In a wind turbine with an open airflow system, the cooler ambient air usually enters through one or more inlets at the nacelle bottom and flows through the nacelle, thus removing heat from the outer surfaces of the heat generating components. The warmer air exits the nacelle to the outside through one or more outlets at the nacelle top. The fans, typically located either at the inlets or the outlets, and other airflow control devices such as vanes help regulate the airflow through the nacelle and, thus, over the heat generating components.

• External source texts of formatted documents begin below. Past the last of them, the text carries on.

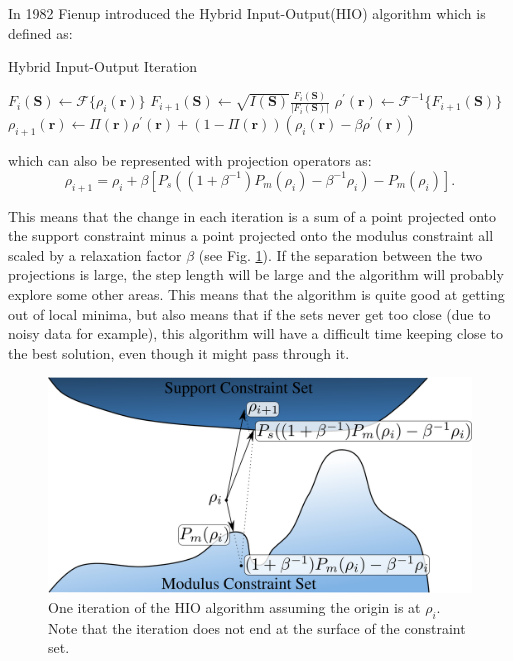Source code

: In 1982 Fienup introduced the Hybrid Input-Output(HIO) algorithm \cite{Fienup1982Phase}
which is defined as:
\begin{algorithm}
\caption{Hybrid Input-Output Iteration}
\begin{algorithmic}
  \STATE $F_{i}(\mathbf S) \gets \mathscr{F}\{\rho_i(\mathbf r)\}$
  \STATE $F_{i+1}(\mathbf S) \gets \sqrt{I(\mathbf S)} \frac{F_i(\mathbf
    S)}{|F_i(\mathbf S)|}$
  \STATE $\rho^{\prime}(\mathbf r) \gets \mathscr{F}^{-1}\{F_{i+1}(\mathbf S)\}$
  \STATE $\rho_{i+1}(\mathbf r) \gets \Pi(\mathbf r) \rho^{\prime}(\mathbf r) +
  (1-\Pi(\mathbf r)) (\rho_i(\mathbf r)-\beta \rho^{\prime}(\mathbf r))$
\end{algorithmic}
\end{algorithm}

which can also be represented with projection operators
\cite{Thibault2007Algorithmic} as:
\begin{equation}
  \rho_{i+1} = \rho_{i} + \beta\left[P_s((1+\beta^{-1})P_m(\rho_i)-\beta^{-1}
    \rho_{i}) -P_m(\rho_i)\right] .
\end{equation}

This means that the change in each iteration is a sum of a point projected onto the
support constraint minus a point projected onto the modulus constraint all
scaled by a relaxation factor $\beta$ (see Fig. \ref{Fig:HIO_Iteration}). If the
separation between the two 
projections is large, the step length will be large and the algorithm will
probably explore some other areas. This means that the algorithm is quite good
at getting out of local minima, but also means that if the sets never get too
close (due to noisy data for example), this algorithm will have a difficult time
keeping close to the best solution, even though it might pass through it.

\begin{figure}[h]
\centering
  \includegraphics[width=0.9 \columnwidth]{Image_Reconstruction/hio_iteration.png}
  \caption{One iteration of the HIO algorithm assuming the origin is at
    $\rho_i$. Note that the iteration does not end at the surface of the
    constraint set.}
  \label{Fig:HIO_Iteration}
\end{figure}

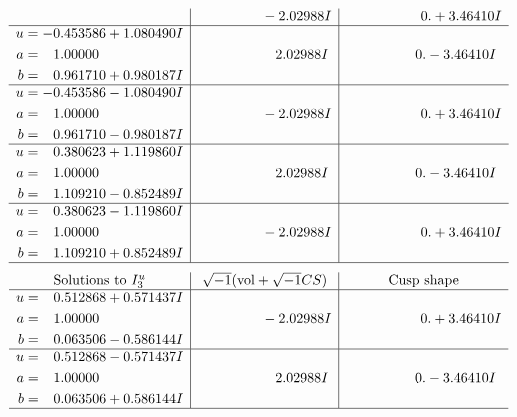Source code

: \documentclass[1p]{elsarticle_modified}
\theoremstyle{definition}
\newcommand{\I}{\sqrt{-1}}
\begin{document}
$$\begin{array}{c|c|c}
 & \phantom{-0.000000 } -2.02988 I & \phantom{-0.000000 -}0. + 3.46410 I \\ \hline\begin{aligned}
u &= -0.453586 + 1.080490 I \\
a &= \phantom{-}1.00000\phantom{ +0.000000I} \\
b &= \phantom{-}0.961710 + 0.980187 I\end{aligned}
 & \phantom{-0.000000 -}2.02988 I & \phantom{-0.000000 } 0. - 3.46410 I \\ \hline\begin{aligned}
u &= -0.453586 - 1.080490 I \\
a &= \phantom{-}1.00000\phantom{ +0.000000I} \\
b &= \phantom{-}0.961710 - 0.980187 I\end{aligned}
 & \phantom{-0.000000 } -2.02988 I & \phantom{-0.000000 -}0. + 3.46410 I \\ \hline\begin{aligned}
u &= \phantom{-}0.380623 + 1.119860 I \\
a &= \phantom{-}1.00000\phantom{ +0.000000I} \\
b &= \phantom{-}1.109210 - 0.852489 I\end{aligned}
 & \phantom{-0.000000 -}2.02988 I & \phantom{-0.000000 } 0. - 3.46410 I \\ \hline\begin{aligned}
u &= \phantom{-}0.380623 - 1.119860 I \\
a &= \phantom{-}1.00000\phantom{ +0.000000I} \\
b &= \phantom{-}1.109210 + 0.852489 I\end{aligned}
 & \phantom{-0.000000 } -2.02988 I & \phantom{-0.000000 -}0. + 3.46410 I\\
 \hline 
 \end{array}$$\newpage$$\begin{array}{c|c|c}  
\text{Solutions to }I^u_{3}& \I (\text{vol} + \sqrt{-1}CS) & \text{Cusp shape}\\
 \hline 
\begin{aligned}
u &= \phantom{-}0.512868 + 0.571437 I \\
a &= \phantom{-}1.00000\phantom{ +0.000000I} \\
b &= \phantom{-}0.063506 - 0.586144 I\end{aligned}
 & \phantom{-0.000000 } -2.02988 I & \phantom{-0.000000 -}0. + 3.46410 I \\ \hline\begin{aligned}
u &= \phantom{-}0.512868 - 0.571437 I \\
a &= \phantom{-}1.00000\phantom{ +0.000000I} \\
b &= \phantom{-}0.063506 + 0.586144 I\end{aligned}
 & \phantom{-0.000000 -}2.02988 I & \phantom{-0.000000 } 0. - 3.46410 I\\
 \hline 
 \end{array}$$\newpage\newpage\renewcommand{\arraystretch}{1}
\end{document}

In a turbine with a closed airflow system, the warmer air inside the nacelle is transported to outside the nacelle or to the tower bottom and cooled through a chiller or through an air-to-air heat exchanger and the cooler air is re-circulated through the nacelle. Fans or blowers and other flow control devices help circulate and regulate the airflow through the nacelle.
Thus, the wind turbine climate control system (a general term that refers to all the components associated with the airflow and maintaining the air temperature) helps cool the heat generating components of the turbine by regulating the nacelle air temperature. An open airflow system is typically more economical and simpler to use than a closed airflow system, and, therefore, it is generally used in onshore wind turbines.